O leitor Marcelo Lemos é um felizardo, porque já foi até a Tanzânia para escalar o monte Kilimanjaro, o ponto mais alto da África —ele inclusive já dividiu a experiência com a gente.

Agora, o brasileiro relata como foi a viagem por Uganda, em que subiu os 5.109 metros de altitude do Pico Margherita, ponto culminante do Rwenzori e terceiro mais alto da África.

Em sua viagem, ele e a esposa, Bruna, passaram até pelo local onde o rio Nilo deixa o lago Vitória e segue seu enorme curso pelo continente.

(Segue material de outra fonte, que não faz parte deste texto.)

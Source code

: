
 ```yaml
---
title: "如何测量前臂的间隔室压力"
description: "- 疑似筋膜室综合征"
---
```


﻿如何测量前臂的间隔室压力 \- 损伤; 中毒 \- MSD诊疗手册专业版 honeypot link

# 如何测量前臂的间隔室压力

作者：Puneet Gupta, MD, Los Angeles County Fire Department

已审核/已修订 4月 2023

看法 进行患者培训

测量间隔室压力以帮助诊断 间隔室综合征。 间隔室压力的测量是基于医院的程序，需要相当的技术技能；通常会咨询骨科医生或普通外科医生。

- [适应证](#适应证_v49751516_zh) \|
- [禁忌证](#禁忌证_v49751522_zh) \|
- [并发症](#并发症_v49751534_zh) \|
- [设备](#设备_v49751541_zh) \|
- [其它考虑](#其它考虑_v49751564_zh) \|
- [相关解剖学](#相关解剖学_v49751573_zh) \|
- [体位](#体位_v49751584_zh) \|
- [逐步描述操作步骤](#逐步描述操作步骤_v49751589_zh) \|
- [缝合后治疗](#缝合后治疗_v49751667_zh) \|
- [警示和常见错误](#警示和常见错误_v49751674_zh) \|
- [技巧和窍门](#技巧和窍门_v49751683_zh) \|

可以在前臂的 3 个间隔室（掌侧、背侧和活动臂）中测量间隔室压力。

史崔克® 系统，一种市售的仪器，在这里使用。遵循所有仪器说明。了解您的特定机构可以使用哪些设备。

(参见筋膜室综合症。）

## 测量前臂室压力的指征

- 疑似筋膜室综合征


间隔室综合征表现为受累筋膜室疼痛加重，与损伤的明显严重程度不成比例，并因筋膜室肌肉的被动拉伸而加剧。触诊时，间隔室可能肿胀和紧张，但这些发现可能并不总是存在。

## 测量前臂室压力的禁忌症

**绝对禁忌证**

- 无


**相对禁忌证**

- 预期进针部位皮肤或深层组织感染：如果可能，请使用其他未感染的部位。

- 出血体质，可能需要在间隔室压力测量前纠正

Você fez alguma viagem legal e acha que vale compartilhar o seu relato? Escreva para o blog Check-in pelo email [email protected].

*

Uganda está localizada no coração da África. Verdade, verifique sua posição no mapa do continente! A fartura de água e consequente fertilidade de suas terras em área tropical lhe renderam o título de “pérola da África”, atestando sua riqueza no passado e que poderia permanecer no presente, não fosse a ditadura degradante imposta na década de 1970 pelo tirano Idi Amin.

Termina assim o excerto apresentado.